At 1:00 PM today, the Senate Finance Committee – the body through which bills must pass before coming to a full floor vote – will take up critical budget reforms originally introduced last year. Of the committee’s 34 members, 29 signed the NY Uprising pledge. And now, these members will have the opportunity to follow through on their commitment to pass common sense legislation which will:
- Task a 15-member Empire State Performance Commission with designing a performance based management and budgeting blueprint that will streamline government and end waste and fraud that has plagued programs and services (S413).
- Remove fiscal manipulations that have allowed for the distortion of State finances, by requiring both the Executive Budget proposal and Enacted Budget to be balanced according to Generally Accepted Accounting Principles (GAAP). This will end the practice of balancing the budget on a “Cash Basis,” which blurs the State’s actual fiscal reality by only looking at what money the State has “in pocket” at a given time, while ignoring the money it owes (which is often a large sum). GAAP Budgeting will “fundamentally realign recurring spending with recurring revenue to restore the State’s fiscal health” as recommended in a recent report by the state Comptroller (S414).
- End New York’s status as the only state with a budget date prior to the federal tax collection date.
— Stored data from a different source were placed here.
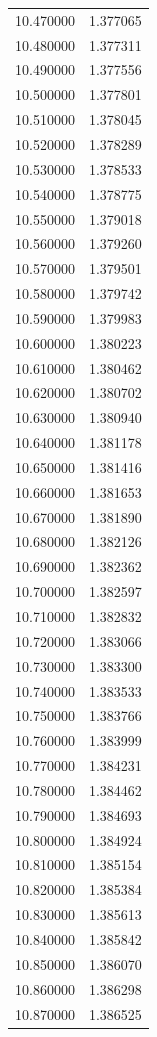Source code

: \begin{tabular}{rr}
10.470000 & 1.377065 \\
10.480000 & 1.377311 \\
10.490000 & 1.377556 \\
10.500000 & 1.377801 \\
10.510000 & 1.378045 \\
10.520000 & 1.378289 \\
10.530000 & 1.378533 \\
10.540000 & 1.378775 \\
10.550000 & 1.379018 \\
10.560000 & 1.379260 \\
10.570000 & 1.379501 \\
10.580000 & 1.379742 \\
10.590000 & 1.379983 \\
10.600000 & 1.380223 \\
10.610000 & 1.380462 \\
10.620000 & 1.380702 \\
10.630000 & 1.380940 \\
10.640000 & 1.381178 \\
10.650000 & 1.381416 \\
10.660000 & 1.381653 \\
10.670000 & 1.381890 \\
10.680000 & 1.382126 \\
10.690000 & 1.382362 \\
10.700000 & 1.382597 \\
10.710000 & 1.382832 \\
10.720000 & 1.383066 \\
10.730000 & 1.383300 \\
10.740000 & 1.383533 \\
10.750000 & 1.383766 \\
10.760000 & 1.383999 \\
10.770000 & 1.384231 \\
10.780000 & 1.384462 \\
10.790000 & 1.384693 \\
10.800000 & 1.384924 \\
10.810000 & 1.385154 \\
10.820000 & 1.385384 \\
10.830000 & 1.385613 \\
10.840000 & 1.385842 \\
10.850000 & 1.386070 \\
10.860000 & 1.386298 \\
10.870000 & 1.386525 \\

\end{tabular}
Currently, the State balances the budget based on assumptions, rather than on hard numbers. Shifting the start of the fiscal year to June 1 will allow for proper fiscal planning (S418).
Earlier this session, Senate Democrats fought to bring Governor Cuomo’s independent redistricting legislation to a vote. And two weeks ago, Senators Daniel Squadron, Gustavo Rivera and I submitted petitions to force action on ethics reform, in particular, legislation which would strip convicted politicians of their pensions and increase oversight of the Legislature. To date, the Republican Majority has systematically broken their pledge.
However, ever the optimist, I am hopeful my colleagues from both sides of the aisle will keep their promise, starting today, and enact meaningful budget reform.